### WHAT YOU ARE ASKED TO DO
Return only the number of lines in the entries below that hold the word "alerts".

(Data extracted from a collection)

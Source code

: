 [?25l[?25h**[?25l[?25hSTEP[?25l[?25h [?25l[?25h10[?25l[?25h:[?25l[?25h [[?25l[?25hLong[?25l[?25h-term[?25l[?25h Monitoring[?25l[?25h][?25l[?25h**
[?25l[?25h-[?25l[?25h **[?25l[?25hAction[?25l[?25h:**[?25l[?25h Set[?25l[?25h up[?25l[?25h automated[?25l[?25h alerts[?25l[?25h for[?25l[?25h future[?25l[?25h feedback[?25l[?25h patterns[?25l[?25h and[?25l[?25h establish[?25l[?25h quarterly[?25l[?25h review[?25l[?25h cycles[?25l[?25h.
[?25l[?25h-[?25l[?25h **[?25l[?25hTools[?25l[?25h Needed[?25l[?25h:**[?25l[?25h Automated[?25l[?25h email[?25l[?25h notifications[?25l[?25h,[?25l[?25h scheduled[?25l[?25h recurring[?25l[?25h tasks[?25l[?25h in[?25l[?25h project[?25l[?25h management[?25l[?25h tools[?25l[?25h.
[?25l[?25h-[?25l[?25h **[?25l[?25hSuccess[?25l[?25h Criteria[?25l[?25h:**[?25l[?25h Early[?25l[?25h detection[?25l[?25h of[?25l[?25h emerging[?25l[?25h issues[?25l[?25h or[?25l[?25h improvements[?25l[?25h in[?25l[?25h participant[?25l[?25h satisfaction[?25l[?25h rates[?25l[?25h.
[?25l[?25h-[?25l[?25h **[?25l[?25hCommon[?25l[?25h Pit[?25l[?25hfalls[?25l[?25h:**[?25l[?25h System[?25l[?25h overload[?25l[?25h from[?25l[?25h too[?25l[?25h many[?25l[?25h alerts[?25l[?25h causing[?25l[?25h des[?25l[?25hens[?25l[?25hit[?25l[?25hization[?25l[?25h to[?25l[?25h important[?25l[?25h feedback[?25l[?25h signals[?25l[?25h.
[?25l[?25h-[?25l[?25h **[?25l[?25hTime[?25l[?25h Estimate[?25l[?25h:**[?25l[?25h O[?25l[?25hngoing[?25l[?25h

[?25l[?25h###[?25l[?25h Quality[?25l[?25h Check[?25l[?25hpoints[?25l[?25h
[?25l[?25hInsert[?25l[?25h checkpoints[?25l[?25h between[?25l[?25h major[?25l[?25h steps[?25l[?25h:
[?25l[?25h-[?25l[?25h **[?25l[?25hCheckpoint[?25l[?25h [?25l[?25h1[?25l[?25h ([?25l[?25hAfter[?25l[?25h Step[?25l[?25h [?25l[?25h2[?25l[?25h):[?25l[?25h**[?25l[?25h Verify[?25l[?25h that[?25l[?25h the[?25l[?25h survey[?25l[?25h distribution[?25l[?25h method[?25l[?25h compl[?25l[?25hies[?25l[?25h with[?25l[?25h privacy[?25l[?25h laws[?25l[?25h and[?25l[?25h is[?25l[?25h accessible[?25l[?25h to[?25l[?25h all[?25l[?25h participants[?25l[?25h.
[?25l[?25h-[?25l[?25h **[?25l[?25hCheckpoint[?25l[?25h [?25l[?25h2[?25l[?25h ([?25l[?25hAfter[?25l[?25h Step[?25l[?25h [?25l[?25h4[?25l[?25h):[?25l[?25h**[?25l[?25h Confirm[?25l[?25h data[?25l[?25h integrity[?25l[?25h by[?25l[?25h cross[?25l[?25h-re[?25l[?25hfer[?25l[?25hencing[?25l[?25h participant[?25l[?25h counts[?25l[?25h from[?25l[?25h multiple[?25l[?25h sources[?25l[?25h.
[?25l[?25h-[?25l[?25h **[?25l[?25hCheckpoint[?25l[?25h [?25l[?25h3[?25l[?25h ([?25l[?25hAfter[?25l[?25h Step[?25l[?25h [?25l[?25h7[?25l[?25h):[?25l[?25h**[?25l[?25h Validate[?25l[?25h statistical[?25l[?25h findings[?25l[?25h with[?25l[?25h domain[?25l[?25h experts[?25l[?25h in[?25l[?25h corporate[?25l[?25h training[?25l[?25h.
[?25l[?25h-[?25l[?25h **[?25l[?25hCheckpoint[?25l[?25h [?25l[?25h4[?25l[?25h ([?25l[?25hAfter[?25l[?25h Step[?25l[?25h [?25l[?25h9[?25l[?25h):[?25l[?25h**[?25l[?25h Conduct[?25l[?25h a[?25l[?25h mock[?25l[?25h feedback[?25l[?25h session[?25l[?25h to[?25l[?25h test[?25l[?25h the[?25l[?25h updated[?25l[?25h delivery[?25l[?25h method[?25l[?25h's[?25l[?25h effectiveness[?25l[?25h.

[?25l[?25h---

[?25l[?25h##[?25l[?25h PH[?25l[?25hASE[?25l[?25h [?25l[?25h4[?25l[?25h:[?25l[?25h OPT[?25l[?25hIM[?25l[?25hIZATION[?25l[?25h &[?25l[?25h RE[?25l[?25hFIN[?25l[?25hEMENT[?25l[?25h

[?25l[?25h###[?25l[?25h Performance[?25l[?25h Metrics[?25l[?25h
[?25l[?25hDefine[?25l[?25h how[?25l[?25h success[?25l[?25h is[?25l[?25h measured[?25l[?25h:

### EXERCISE RESULT
2